Costs Would Increase; Existing Power Plants Would Get Windfall

The state’s electricity shortfall won’t be solved by paying utilities based on how much power they can generate, rather than how much they actually generate, a new Public Citizen report finds.

The report comes as debate rages among regulators and state lawmakers over how to keep the lights on in Texas. Demand for electricity is increasing while new power plant construction is slowing down.

Some want a “capacity market” – one in which power plant owners are paid for being ready to generate electricity. Others prefer to create incentives for reducing electricity consumption. A new study released today by Public Citizen found that the state’s electricity shortfall won’t be solved by a capacity market. Instead, a capacity market would just reward the owners of existing power plants with substantial windfall profits.

“Our study has found that a capacity market takes too long, costs too much and won’t be enough to keep the lights on,” said Tom “Smitty” Smith, director of Public Citizen’s Texas Office. “We’d be better off developing a new market structure that creates incentives for people to use less electricity.”

The debate about whether to pay electric companies for the energy they produce or the capacity to produce energy has occurred in many parts of the country over the past 10 years. The state’s Public Utility Commission (PUC) has been discussing this issue for more than a year and will consider it again on Thursday.
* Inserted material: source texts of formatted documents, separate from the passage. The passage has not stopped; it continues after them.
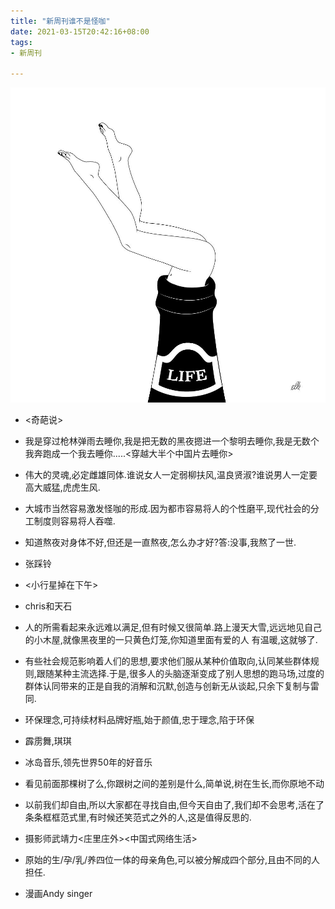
 ```yaml
---
title: "新周刊谁不是怪咖"
date: 2021-03-15T20:42:16+08:00
tags:
- 新周刊

---
```


![](/img/新周刊谁不是怪咖.jpg)

- <奇葩说>

- 我是穿过枪林弹雨去睡你,我是把无数的黑夜摁进一个黎明去睡你,我是无数个我奔跑成一个我去睡你.....<穿越大半个中国片去睡你>
- 伟大的灵魂,必定雌雄同体.谁说女人一定弱柳扶风,温良贤淑?谁说男人一定要高大威猛,虎虎生风.
- 大城市当然容易激发怪咖的形成.因为都市容易将人的个性磨平,现代社会的分工制度则容易将人吞噬.
- 知道熬夜对身体不好,但还是一直熬夜,怎么办才好?答:没事,我熬了一世.
- 张踩铃
- <小行星掉在下午>
- chris和天石
- 人的所需看起来永远难以满足,但有时候又很简单.路上漫天大雪,远远地见自己的小木屋,就像黑夜里的一只黄色灯笼,你知道里面有爱的人 有温暖,这就够了.
- 有些社会规范影响着人们的思想,要求他们服从某种价值取向,认同某些群体规则,跟随某种主流选择.于是,很多人的头脑逐渐变成了别人思想的跑马场,过度的群体认同带来的正是自我的消解和沉默,创造与创新无从谈起,只余下复制与雷同.
- 环保理念,可持续材料品牌好瓶,始于颜值,忠于理念,陷于环保
- 霹雳舞,琪琪
- 冰岛音乐,领先世界50年的好音乐
- 看见前面那棵树了么,你跟树之间的差别是什么,简单说,树在生长,而你原地不动
- 以前我们却自由,所以大家都在寻找自由,但今天自由了,我们却不会思考,活在了条条框框范式里,有时候还笑范式之外的人,这是值得反思的.
- 摄影师武靖力<庄里庄外><中国式网络生活>
- 原始的生/孕/乳/养四位一体的母亲角色,可以被分解成四个部分,且由不同的人担任.
- 漫画Andy singer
It could vote on whether or not to create a capacity market.

To answer the question of whether a capacity market would benefit Texas, energy experts hired by Public Citizen analyzed a capacity market run by PJM, a regional transmission organization that coordinates electricity movement in 13 states and the District of Columbia, which is the market model most similar to the approach the PUC is discussing. Researchers found that replicating the PJM-run capacity market would take until 2015 and would cost between $1.2 billion and $2.3 billion a year.

In addition, such a market would divert resources from new, more efficient power sources. In the PJM market, $54 billion went to existing power plants while just $4.2 billion went to new resources such as gas, wind and solar.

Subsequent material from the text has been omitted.